Fortunately, the situation there was much better than what the email led me to believe. Based on IMF data, Economy Watch listed Ghana as The World’s Fastest Growing Economy in 2011. In terms of political stability, the 2009 Failed States Index gave Ghana the world ranking of 53rd place as the least failed state, second in Africa after Mauritius. This former British colony known as the Gold Coast is also known as one of the more NGO-friendly countries on the African continent. This has allowed the country to progress far faster than its counterparts to the east of the continent.

However, despite the admirable advancement in education, employment, infrastructure and economy, the reality of day-to-day life in Ghana still seems harsh to me. During my first few days in Kumasi I had to realign my expectations, and look past my menial discomforts. How can I complain when the average Ghanaian encounter these conditions on a daily basis? The small things I found discomforting were rarely regarded as anything other than normal.

Take, for example, the issue of basic sanitation. I was initially annoyed by the constant flooding of the bathrooms at the guesthouse where I lodged. Water outages were also a common feature of my morning rush to get ready for work. Then one of my colleagues at work asked if I could connect him with an NGO. He wanted to help his community gain access to proper toilets as they were currently non-existent in the Bosumtwe Lake District where he lived. I then learned that this is a common feature in many parts of Ghana.

According to a 2006 report by the Ghana-Netherlands Chamber of Commerce, 73% of Ghana’s Northern Region is without any form of latrine; in the Upper West Region: 79%; in the Upper East Region: a whopping 82%. Over four million Ghanaians consequently resort to defecating in bushes and drains, a practice which exacerbates the spread of water-borne diseases such as diarrhoea, cholera, Hepatitis A and typhoid. I myself have borne witness to a countless number of public urination during my stay in Kumasi; Signs scattered around the city which read, “Don’t urinate here, fool!” no longer seemed funny to me; rather, they made perfect sense.

Suddenly, the flooded bathroom at my guesthouse didn’t seem half as bad. At least there was running water 95 percent of the time and the toilet flushes normally.
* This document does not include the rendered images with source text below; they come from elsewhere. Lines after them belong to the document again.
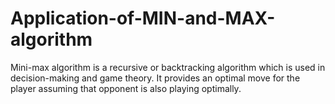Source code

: # Application-of-MIN-and-MAX-algorithm
Mini-max algorithm is a recursive or backtracking algorithm which is used in decision-making and game theory. It provides an optimal move for the player assuming that opponent is also playing optimally.
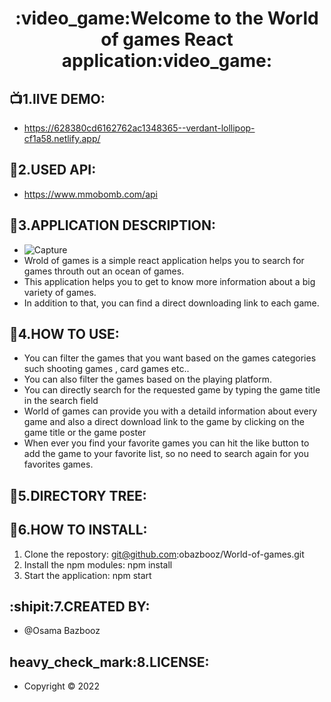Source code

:<h1 align="center">
  :video_game:Welcome to the World of games React application:video_game:
</h1>


## :tv:1.lIVE DEMO:
* https://628380cd6162762ac1348365--verdant-lollipop-cf1a58.netlify.app/


## :link:2.USED API:
* https://www.mmobomb.com/api

## :bookmark_tabs:3.APPLICATION DESCRIPTION:
* ![Capture](https://user-images.githubusercontent.com/90429106/168819458-1de23ebe-6780-43df-9121-f7e05e435264.PNG)
* Wrold of games is a simple react application helps you to search for games throuth out an ocean of games.
* This application helps you to get to know more information about a big variety of games.
* In addition to that, you can find a direct downloading link to each game.
 

## :electric_plug:4.HOW TO USE:
* You can filter the games that you want based on the games categories such shooting games , card games etc..  
* You can also filter the games based on the playing platform.
* You can directly search for the requested game by typing the game title in the search field
* World of games can provide you with a detaild information about every game and also a  direct download link to the game by clicking  on the game title or the game poster
* When ever you find your favorite games you can hit the like button to add the game to your favorite list, so no need to search again for you favorites games.


## :deciduous_tree:5.DIRECTORY TREE:


## :electric_plug:6.HOW TO INSTALL:
1. Clone the repostory: git@github.com:obazbooz/World-of-games.git
2. Install the npm modules: npm install
3. Start the application: npm start


## :shipit:7.CREATED BY:
* @Osama Bazbooz

## heavy_check_mark:8.LICENSE:
* Copyright © 2022



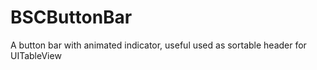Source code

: BSCButtonBar
============

A button bar with animated indicator, useful used as sortable header for UITableView  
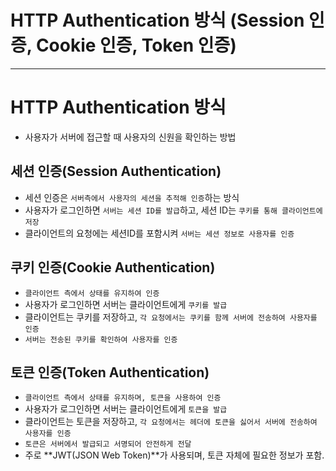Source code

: # HTTP Authentication 방식 (Session 인증, Cookie 인증, Token 인증)

---

# HTTP Authentication 방식

- 사용자가 서버에 접근할 때 사용자의 신원을 확인하는 방법

## 세션 인증(Session Authentication)

- 세션 인증은 `서버측에서 사용자의 세션을 추적해 인증`하는 방식
- 사용자가 로그인하면 `서버는 세션 ID를 발급`하고, 세션 ID는 `쿠키를 통해 클라이언트에 저장`
- 클라이언트의 요청에는 세션ID를 포함시켜 `서버는 세션 정보로 사용자를 인증`

## 쿠키 인증(Cookie Authentication)

- `클라이언트 측에서 상태를 유지하여 인증`
- 사용자가 로그인하면 서버는 클라이언트에게 `쿠키를 발급`
- 클라이언트는 쿠키를 저장하고, `각 요청에서는 쿠키를 함께 서버에 전송하여 사용자를 인증`
- `서버는 전송된 쿠키를 확인하여 사용자를 인증`

## 토큰 인증(Token Authentication)

- `클라이언트 측에서 상태를 유지하며, 토큰을 사용하여 인증`
- 사용자가 로그인하면 서버는 클라이언트에게 `토큰을 발급`
- 클라이언트는 토큰을 저장하고, `각 요청에서는 헤더에 토큰을 싫어서 서버에 전송하여 사용자를 인증`
- `토큰은 서버에서 발급되고 서명되어 안전하게 전달`
- 주로 **JWT(JSON Web Token)**가 사용되며, 토큰 자체에 필요한 정보가 포함.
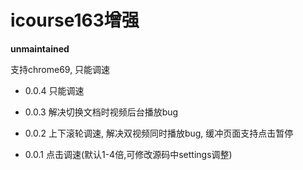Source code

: # icourse163增强

**unmaintained**

支持chrome69, 只能调速

- 0.0.4 只能调速

- 0.0.3 解决切换文档时视频后台播放bug

- 0.0.2 上下滚轮调速, 解决双视频同时播放bug, 缓冲页面支持点击暂停

- 0.0.1 点击调速(默认1-4倍,可修改源码中settings调整)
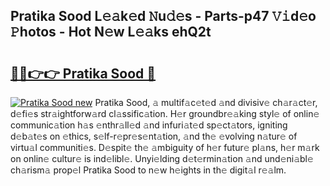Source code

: ## Pratika Sood L𝚎𝚊k𝚎d 𝙽u𝚍𝚎s - Parts-p47 𝚅𝚒d𝚎o 𝙿hotos - Hot N𝚎w L𝚎𝚊ks ehQ2t

# <h2><a href="http://kv2d0j.teov.top/?on=Pratika+Sood">🔗🔗👉👉 Pratika Sood 🔗</a></h2>

[![Pratika Sood new](https://i.imgur.com/QqkWNDz.gif)](http://kv2d0j.teov.top/?on=Pratika+Sood)
Pratika Sood, 𝚊 multif𝚊c𝚎t𝚎d 𝚊nd divisiv𝚎 ch𝚊r𝚊ct𝚎r, d𝚎fi𝚎s str𝚊ightforw𝚊rd cl𝚊ssific𝚊tion. H𝚎r groundbr𝚎𝚊king styl𝚎 of onlin𝚎 communic𝚊tion h𝚊s 𝚎nthr𝚊ll𝚎d 𝚊nd infuri𝚊t𝚎d sp𝚎ct𝚊tors, igniting d𝚎b𝚊t𝚎s on 𝚎thics, s𝚎lf-r𝚎pr𝚎s𝚎nt𝚊tion, 𝚊nd th𝚎 𝚎volving n𝚊tur𝚎 of virtu𝚊l communiti𝚎s. D𝚎spit𝚎 th𝚎 𝚊mbiguity of h𝚎r futur𝚎 pl𝚊ns, h𝚎r m𝚊rk on onlin𝚎 cultur𝚎 is ind𝚎libl𝚎. Unyi𝚎lding d𝚎t𝚎rmin𝚊tion 𝚊nd und𝚎ni𝚊bl𝚎 ch𝚊rism𝚊 prop𝚎l Pratika Sood to n𝚎w h𝚎ights in th𝚎 digit𝚊l r𝚎𝚊lm.
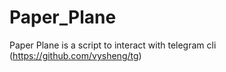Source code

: # Paper_Plane
Paper Plane is a script to interact with telegram cli (https://github.com/vysheng/tg)
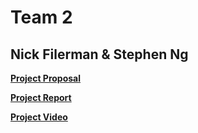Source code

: # Team 2
## Nick Filerman & Stephen Ng

**[Project Proposal](proposal.md)**

**[Project Report](Report.pdf)**

**[Project Video](https://mediaspace.msu.edu/media/t/1_dnw07eds)**

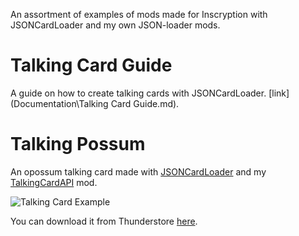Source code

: An assortment of examples of mods made for Inscryption with JSONCardLoader and my own JSON-loader mods.

# Talking Card Guide
A guide on how to create talking cards with JSONCardLoader. [link](Documentation\Talking Card Guide.md).

# Talking Possum
An opossum talking card made with [JSONCardLoader](https://github.com/MADH95/JSONLoader) and my [TalkingCardAPI](https://github.com/KBMackenzie/TalkingCardAPI) mod.

![Talking Card Example](https://i.imgur.com/oe779Ar.gif)

You can download it from Thunderstore [here](https://inscryption.thunderstore.io/package/KellyBetty/Talking_Possum/).
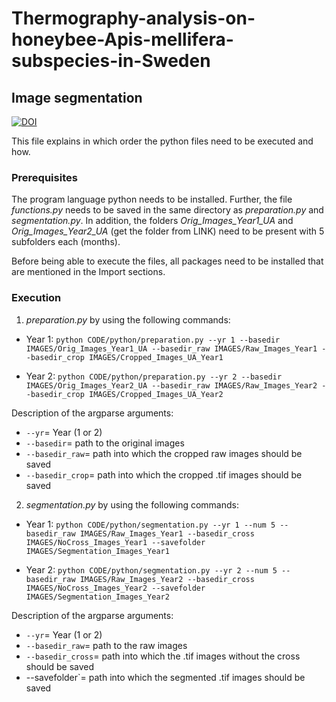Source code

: # Thermography-analysis-on-honeybee-Apis-mellifera-subspecies-in-Sweden
## Image segmentation
[![DOI](https://zenodo.org/badge/636844069.svg)](https://zenodo.org/badge/latestdoi/636844069)

This file explains in which order the python files need to be executed and how.

### Prerequisites
The program language python needs to be installed.
Further, the file *functions.py* needs to be saved in the same directory as *preparation.py* and *segmentation.py*.
In addition, the folders *Orig_Images_Year1_UA* and *Orig_Images_Year2_UA* (get the folder from LINK) need to be present with 5 subfolders each (months).

Before being able to execute the files, all packages need to be installed that are mentioned in the Import sections.

### Execution 

1. *preparation.py* by using the following commands:

- Year 1: `python CODE/python/preparation.py --yr 1 --basedir IMAGES/Orig_Images_Year1_UA --basedir_raw IMAGES/Raw_Images_Year1 --basedir_crop IMAGES/Cropped_Images_UA_Year1`

- Year 2: `python CODE/python/preparation.py --yr 2 --basedir IMAGES/Orig_Images_Year2_UA --basedir_raw IMAGES/Raw_Images_Year2 --basedir_crop IMAGES/Cropped_Images_UA_Year2`

Description of the argparse arguments:
- `--yr`= Year (1 or 2)
- `--basedir`= path to the original images
- `--basedir_raw`= path into which the cropped raw images should be saved
- `--basedir_crop`= path into which the cropped .tif images should be saved

2. *segmentation.py* by using the following commands:

- Year 1: `python CODE/python/segmentation.py --yr 1 --num 5 --basedir_raw IMAGES/Raw_Images_Year1 --basedir_cross IMAGES/NoCross_Images_Year1 --savefolder IMAGES/Segmentation_Images_Year1`

- Year 2: `python CODE/python/segmentation.py --yr 2 --num 5 --basedir_raw IMAGES/Raw_Images_Year2 --basedir_cross IMAGES/NoCross_Images_Year2 --savefolder IMAGES/Segmentation_Images_Year2`

Description of the argparse arguments:
- `--yr`= Year (1 or 2)
- `--basedir_raw`= path to the raw images
- `--basedir_cross`= path into which the .tif images without the cross should be saved
- --savefolder`= path into which the segmented .tif images should be saved
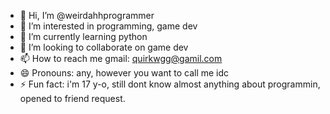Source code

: - 👋 Hi, I’m @weirdahhprogrammer
- 👀 I’m interested in programming, game dev
- 🌱 I’m currently learning python
- 💞️ I’m looking to collaborate on game dev
- 📫 How to reach me gmail: quirkwgg@gamil.com
- 😄 Pronouns: any, however you want to call me idc
- ⚡ Fun fact: i'm 17 y-o, still dont know almost anything about programmin, opened to friend request.

<!---
weirdahhprogrammer/weirdahhprogrammer is a ✨ special ✨ repository because its `README.md` (this file) appears on your GitHub profile.
You can click the Preview link to take a look at your changes.
--->
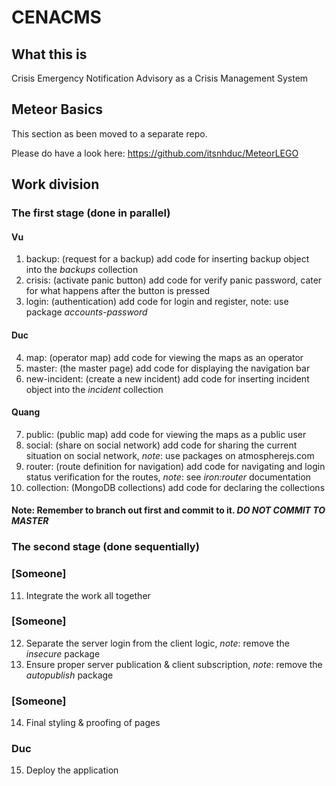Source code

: # CENACMS

## What this is
Crisis Emergency Notification Advisory as a Crisis Management System

## Meteor Basics
This section as been moved to a separate repo.

Please do have a look here: https://github.com/itsnhduc/MeteorLEGO

## Work division
### The first stage (done in parallel)
#### Vu
1. backup: (request for a backup) add code for inserting backup object into the *backups* collection
2. crisis: (activate panic button) add code for verify panic password, cater for what happens after the button is pressed
3. login: (authentication) add code for login and register, note: use package *accounts-password*

#### Duc
4. map: (operator map) add code for viewing the maps as an operator
5. master: (the master page) add code for displaying the navigation bar
6. new-incident: (create a new incident) add code for inserting incident object into the *incident* collection

#### Quang
7. public: (public map) add code for viewing the maps as a public user
8. social: (share on social network) add code for sharing the current situation on social network, _note_: use packages on atmospherejs.com
9. router: (route definition for navigation) add code for navigating and login status verification for the routes, _note_: see *iron:router* documentation
10. collection: (MongoDB collections) add code for declaring the collections

#### Note: Remember to branch out first and commit to it. *DO NOT COMMIT TO MASTER*

### The second stage (done sequentially)
### [Someone]
11. Integrate the work all together

### [Someone]
12. Separate the server login from the client logic, _note_: remove the *insecure* package
13. Ensure proper server publication & client subscription, _note_: remove the *autopublish* package

### [Someone]
14. Final styling & proofing of pages

### Duc
15. Deploy the application
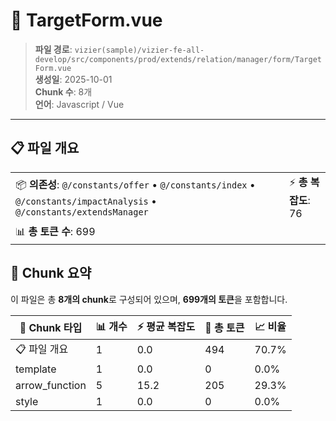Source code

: # 📄 TargetForm.vue

> **파일 경로**: `vizier(sample)/vizier-fe-all-develop/src/components/prod/extends/relation/manager/form/TargetForm.vue`  
> **생성일**: 2025-10-01  
> **Chunk 수**: 8개  
> **언어**: Javascript / Vue
---





## 📋 파일 개요

| | |
|--|--|
| 📦 **의존성**: `@/constants/offer` • `@/constants/index` • `@/constants/impactAnalysis` • `@/constants/extendsManager` | ⚡ **총 복잡도**: 76 |
| 📊 **총 토큰 수**: 699 |  |






## 🧩 Chunk 요약

이 파일은 총 **8개의 chunk**로 구성되어 있으며, **699개의 토큰**을 포함합니다.

| 🧩 Chunk 타입 | 📊 개수 | ⚡ 평균 복잡도 | 📝 총 토큰 | 📈 비율 |
|---------------|--------|-------------|----------|--------|
| 📋 파일 개요 | 1 | 0.0 | 494 | 70.7% |
| template | 1 | 0.0 | 0 | 0.0% |
| arrow_function | 5 | 15.2 | 205 | 29.3% |
| style | 1 | 0.0 | 0 | 0.0% |

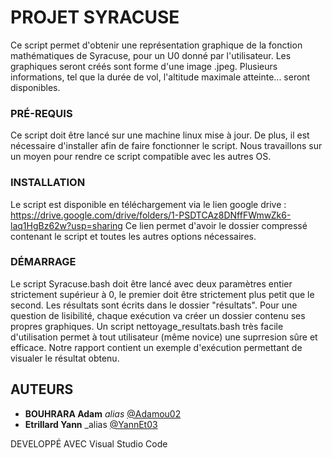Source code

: # PROJET SYRACUSE


Ce script permet d'obtenir une représentation graphique de la fonction mathématiques de Syracuse, pour un U0 donné par
l'utilisateur. Les graphiques seront créés sont forme d'une image .jpeg. Plusieurs informations, tel que la durée de vol,
l'altitude maximale atteinte... seront disponibles.



### PRÉ-REQUIS

Ce script doit être lancé sur une machine linux mise à jour. De plus, il est nécessaire d'installer <gnuplot> afin de faire
fonctionner le script. Nous travaillons sur un moyen pour rendre ce script compatible avec les autres OS.



### INSTALLATION

Le script est disponible en téléchargement via le lien google drive :
https://drive.google.com/drive/folders/1-PSDTCAz8DNffFWmwZk6-laq1HgBz62w?usp=sharing
Ce lien permet d'avoir le dossier compressé contenant le script et toutes les autres options nécessaires.


### DÉMARRAGE

Le script Syracuse.bash doit être lancé avec deux paramètres entier strictement supérieur à 0, le premier doit être
strictement plus petit que le second. Les résultats sont écrits dans le dossier "résultats". Pour une question de
lisibilité, chaque exécution va créer un dossier contenu ses propres graphiques.
Un script nettoyage_resultats.bash très facile d'utilisation permet à tout utilisateur (même novice) une suprresion sûre et
efficace.
Notre rapport contient un exemple d'exécution permettant de visualer le résultat obtenu.


## AUTEURS

* **BOUHRARA Adam** _alias_ [@Adamou02](https://github.com/Adamou02)
* **Etrillard Yann** _alias [@YannEt03](https://github.com/YannEt03)

DEVELOPPÉ AVEC Visual Studio Code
During my pre-departure training in Toronto, I was warned about the myriad trivial things that people from first world countries tend to gripe about. they’re commonly known as “first world problems.” My displeasure at my fully-functioning bathroom was one such example. Thankfully, the reality of life in Ghana gave me a reality check. Now I find it a little bit harder to complain about things; I’ve seen people survive under much harsher conditions with nary a complaint.

Whenever I find my part-time job to be too burdensome, I remind myself of the school-age children in Kumasi carrying bucket-loads of food on their head, hawking their wares from car to car amidst choking exhaust fumes in the hot sun to eke out a living. When I’m on the verge of griping about my internet connection being too slow, I remind myself that 97 percent of the world’s population don’t even have access to a computer. When I find the service at my local Tim Horton’s outlet to be a little too slow, I remind myself of the more than ten million people in East Africa dying from starvation.

I bet they wouldn’t have complained if the toasted bagel they ordered took a few minutes longer than usual.